How to Use Icon View in OS X Mavericks
There are several ways OS X Mavericks allows you to view icons. One of these options is called Icon view. Icon view is a free-form view that allows you to move your icons around within a window to your heart’s content.
To display a window in Icon view, click the Icon view button in the toolbar (shown in the margin), choose View→As Icons from the Finder’s menu bar, or press Command+1.
Learn to love the Icon Size control in the lower-right corner of Icon view windows or in the top-right corner when the Sidebar and toolbar are hidden.
In all fairness, many perfectly happy Macintosh users love Icon view and refuse to even consider anything else. Fine. But as the number of files on your hard drive increases (as it does for every Mac user), screen real estate becomes more and more valuable.
The only real advantages that Icon view has over Column or List view are the ability to arrange the icons anywhere you like within the window and to put a background picture or color behind your icons. Big deal.
This solution is offered as a compromise: If you still want to see your files and folders in Icon view, make them smaller so that more of them fit in the same space onscreen. This is what you may do with any icons you have on your Desktop (because the Desktop allows only Icon view).
To change the size of a window’s icons, use the little slider in the bottom-right corner of the Finder window when the status bar is showing. If it’s not, choose View→Status Bar (or press Command+/).
Bigger icons make may make some people crazy, but if you like them that way, your Mac can accommodate you. You can also alter the space between icons by dragging the Grid Spacing slider left or right. Note: If you like Icon view, consider purchasing a larger monitor.
The Finder’s View menu also offers a few commands that might help you glance through your icons more easily:
Clean Up: Choose this command to align icons to an invisible grid; you use it to keep your windows and Desktop neat and tidy. (If you like this invisible grid, don’t forget that you can turn it on or off for the Desktop and individual windows by using View Options.)
Clean Up is available only in Icon view or when no windows are active. If no windows are active, the command instead cleans up your Desktop. (To deactivate all open windows, just click anywhere on the Desktop or close all open windows.)
You’ve probably taken great pains to place icons carefully in specific places on your Desktop. Cleaning up your Desktop destroys all your beautiful work and moves all your perfectly arranged icons. And alas, cleaning up your Desktop is not something you can undo.
If any icons are selected (highlighted) when you pull down the View menu, you see Clean Up Selection rather than Clean Up. If you choose this command, it moves only the icons that are currently selected.
Clean Up By: This command combines the tidiness of the Clean Up command with the organizational yumminess of the Arrange By command.
This command sorts the icons by your choice of criteria, namely:
Name (shortcut: Command+Option+1)
Kind (shortcut: Command+Option+2)
Date Modified (shortcut: Command+Option+5)

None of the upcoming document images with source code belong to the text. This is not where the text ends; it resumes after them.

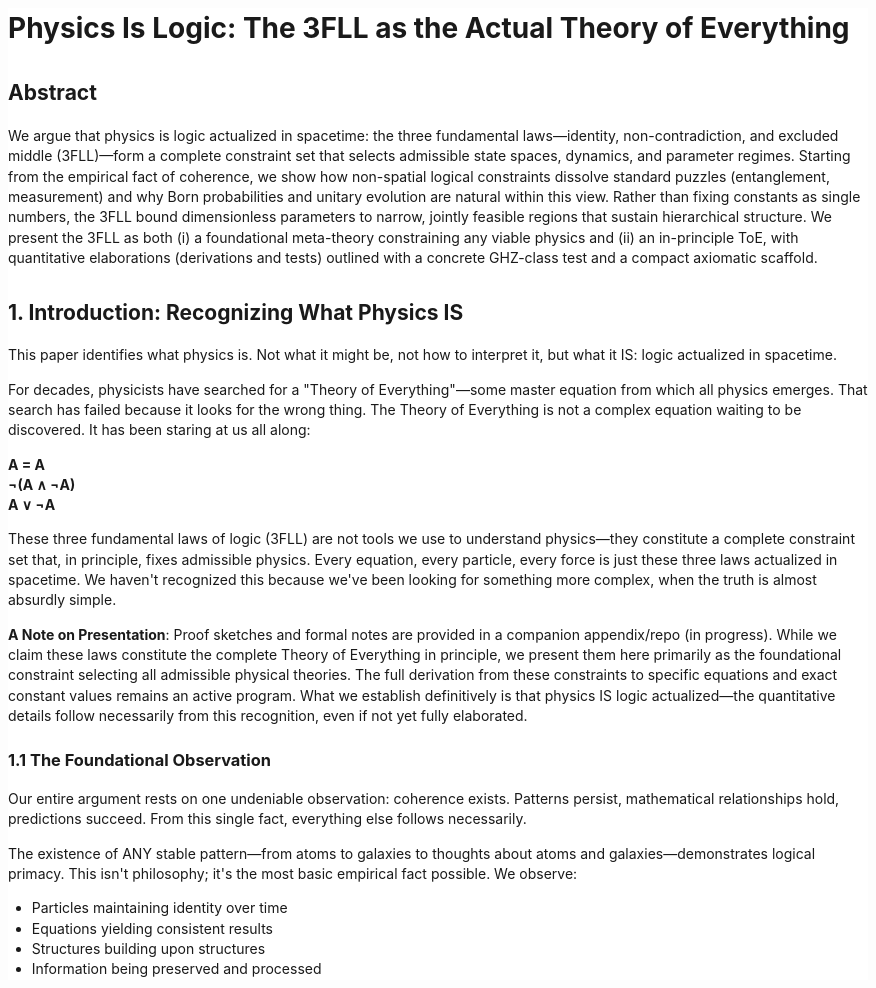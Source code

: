 # Physics Is Logic: The 3FLL as the Actual Theory of Everything

## Abstract

We argue that physics is logic actualized in spacetime: the three fundamental laws—identity, non-contradiction, and excluded middle (3FLL)—form a complete constraint set that selects admissible state spaces, dynamics, and parameter regimes. Starting from the empirical fact of coherence, we show how non-spatial logical constraints dissolve standard puzzles (entanglement, measurement) and why Born probabilities and unitary evolution are natural within this view. Rather than fixing constants as single numbers, the 3FLL bound dimensionless parameters to narrow, jointly feasible regions that sustain hierarchical structure. We present the 3FLL as both (i) a foundational meta-theory constraining any viable physics and (ii) an in-principle ToE, with quantitative elaborations (derivations and tests) outlined with a concrete GHZ-class test and a compact axiomatic scaffold.

## 1. Introduction: Recognizing What Physics IS

This paper identifies what physics is. Not what it might be, not how to interpret it, but what it IS: logic actualized in spacetime.

For decades, physicists have searched for a "Theory of Everything"—some master equation from which all physics emerges. That search has failed because it looks for the wrong thing. The Theory of Everything is not a complex equation waiting to be discovered. It has been staring at us all along:

**A = A**  
**¬(A ∧ ¬A)**  
**A ∨ ¬A**

These three fundamental laws of logic (3FLL) are not tools we use to understand physics—they constitute a complete constraint set that, in principle, fixes admissible physics. Every equation, every particle, every force is just these three laws actualized in spacetime. We haven't recognized this because we've been looking for something more complex, when the truth is almost absurdly simple.

**A Note on Presentation**: Proof sketches and formal notes are provided in a companion appendix/repo (in progress). While we claim these laws constitute the complete Theory of Everything in principle, we present them here primarily as the foundational constraint selecting all admissible physical theories. The full derivation from these constraints to specific equations and exact constant values remains an active program. What we establish definitively is that physics IS logic actualized—the quantitative details follow necessarily from this recognition, even if not yet fully elaborated.

### 1.1 The Foundational Observation

Our entire argument rests on one undeniable observation: coherence exists. Patterns persist, mathematical relationships hold, predictions succeed. From this single fact, everything else follows necessarily.

The existence of ANY stable pattern—from atoms to galaxies to thoughts about atoms and galaxies—demonstrates logical primacy. This isn't philosophy; it's the most basic empirical fact possible. We observe:
- Particles maintaining identity over time
- Equations yielding consistent results
- Structures building upon structures
- Information being preserved and processed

Date Created (no shortcut)
Size (shortcut: Command+Option+6)
Tags (shortcut: Command+Option+7)
It’s similar to the Arrange By command, but this one’s a one-time affair. After you’ve used it, you can move icons around and reorganize them any way you like.
Arrange By: This command rearranges the icons in the active window in your choice from among nine ways, which happen to be the same nine options (ten if you count None) in the Arrange pop-up menu.
Unlike Clean Up By, which is a one-shot command, Arrange By is persistent and will continue to reorganize your icons automatically. In other words, you can’t move icons around manually in an arranged window.
One last thing: The Clean Up and Clean Up By commands are only available for windows viewed as icons; the Arrange By command is available in all four views and remains in effect if you switch to a different view or close the window.
To stop the Finder from arranging icons in a window, choose None from either the View→Arrange By submenu or the toolbar’s Arrange pop-up menu, or use the keyboard shortcut, Command+Control+0.